WHAT IS NEEDED:
Quote only the span from the first line of the entries to the line containing "Meeting abstracts/Meeting abstracts", both ends kept. Leave every picture out.

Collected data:

-- Opening Marker --

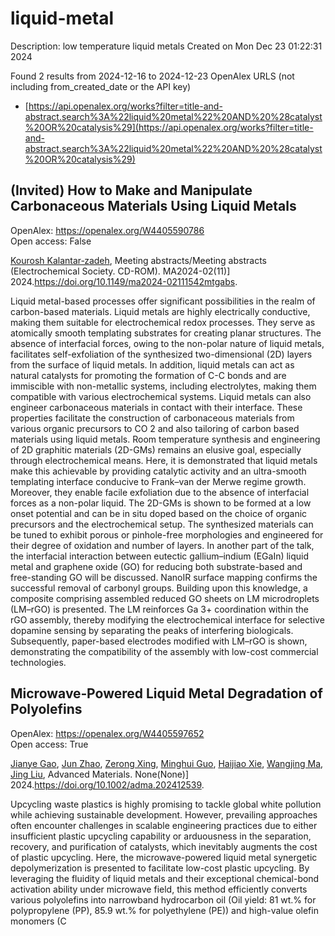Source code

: # liquid-metal
Description: low temperature liquid metals
Created on Mon Dec 23 01:22:31 2024

Found 2 results from 2024-12-16 to 2024-12-23
OpenAlex URLS (not including from_created_date or the API key)
- [https://api.openalex.org/works?filter=title-and-abstract.search%3A%22liquid%20metal%22%20AND%20%28catalyst%20OR%20catalysis%29](https://api.openalex.org/works?filter=title-and-abstract.search%3A%22liquid%20metal%22%20AND%20%28catalyst%20OR%20catalysis%29)

## (Invited) How to Make and Manipulate Carbonaceous Materials Using Liquid Metals   

OpenAlex: https://openalex.org/W4405590786    
Open access: False
    
[Kourosh Kalantar‐zadeh](https://openalex.org/A5067220816), Meeting abstracts/Meeting abstracts (Electrochemical Society. CD-ROM). MA2024-02(11)] 2024.https://doi.org/10.1149/ma2024-02111542mtgabs.
    
Liquid metal-based processes offer significant possibilities in the realm of carbon-based materials. Liquid metals are highly electrically conductive, making them suitable for electrochemical redox processes. They serve as atomically smooth templating substrates for creating planar structures. The absence of interfacial forces, owing to the non-polar nature of liquid metals, facilitates self-exfoliation of the synthesized two-dimensional (2D) layers from the surface of liquid metals. In addition, liquid metals can act as natural catalysts for promoting the formation of C-C bonds and are immiscible with non-metallic systems, including electrolytes, making them compatible with various electrochemical systems. Liquid metals can also engineer carbonaceous materials in contact with their interface. These properties facilitate the construction of carbonaceous materials from various organic precursors to CO 2 and also tailoring of carbon based materials using liquid metals. Room temperature synthesis and engineering of 2D graphitic materials (2D-GMs) remains an elusive goal, especially through electrochemical means. Here, it is demonstrated that liquid metals make this achievable by providing catalytic activity and an ultra-smooth templating interface conducive to Frank–van der Merwe regime growth. Moreover, they enable facile exfoliation due to the absence of interfacial forces as a non-polar liquid. The 2D-GMs is shown to be formed at a low onset potential and can be in situ doped based on the choice of organic precursors and the electrochemical setup. The synthesized materials can be tuned to exhibit porous or pinhole-free morphologies and engineered for their degree of oxidation and number of layers. In another part of the talk, the interfacial interaction between eutectic gallium–indium (EGaIn) liquid metal and graphene oxide (GO) for reducing both substrate-based and free-standing GO will be discussed. NanoIR surface mapping confirms the successful removal of carbonyl groups. Building upon this knowledge, a composite comprising assembled reduced GO sheets on LM microdroplets (LM–rGO) is presented. The LM reinforces Ga 3+ coordination within the rGO assembly, thereby modifying the electrochemical interface for selective dopamine sensing by separating the peaks of interfering biologicals. Subsequently, paper-based electrodes modified with LM–rGO is shown, demonstrating the compatibility of the assembly with low-cost commercial technologies.    

    

## Microwave‐Powered Liquid Metal Degradation of Polyolefins   

OpenAlex: https://openalex.org/W4405597652    
Open access: True
    
[Jianye Gao](https://openalex.org/A5083945376), [Jun Zhao](https://openalex.org/A5108602781), [Zerong Xing](https://openalex.org/A5086869260), [Minghui Guo](https://openalex.org/A5076508346), [Haijiao Xie](https://openalex.org/A5085237771), [Wangjing Ma](https://openalex.org/A5112244650), [Jing Liu](https://openalex.org/A5100653469), Advanced Materials. None(None)] 2024.https://doi.org/10.1002/adma.202412539.
    
Upcycling waste plastics is highly promising to tackle global white pollution while achieving sustainable development. However, prevailing approaches often encounter challenges in scalable engineering practices due to either insufficient plastic upcycling capability or arduousness in the separation, recovery, and purification of catalysts, which inevitably augments the cost of plastic upcycling. Here, the microwave-powered liquid metal synergetic depolymerization is presented to facilitate low-cost plastic upcycling. By leveraging the fluidity of liquid metals and their exceptional chemical-bond activation ability under microwave field, this method efficiently converts various polyolefins into narrowband hydrocarbon oil (Oil yield: 81 wt.% for polypropylene (PP), 85.9 wt.% for polyethylene (PE)) and high-value olefin monomers (C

-- Closing Marker --

THE COMPLETED TASK:
Source code

: # liquid-metal
Description: low temperature liquid metals
Created on Mon Dec 23 01:22:31 2024

Found 2 results from 2024-12-16 to 2024-12-23
OpenAlex URLS (not including from_created_date or the API key)
- [https://api.openalex.org/works?filter=title-and-abstract.search%3A%22liquid%20metal%22%20AND%20%28catalyst%20OR%20catalysis%29](https://api.openalex.org/works?filter=title-and-abstract.search%3A%22liquid%20metal%22%20AND%20%28catalyst%20OR%20catalysis%29)

## (Invited) How to Make and Manipulate Carbonaceous Materials Using Liquid Metals   

OpenAlex: https://openalex.org/W4405590786    
Open access: False
    
[Kourosh Kalantar‐zadeh](https://openalex.org/A5067220816), Meeting abstracts/Meeting abstracts (Electrochemical Society. CD-ROM). MA2024-02(11)] 2024.https://doi.org/10.1149/ma2024-02111542mtgabs.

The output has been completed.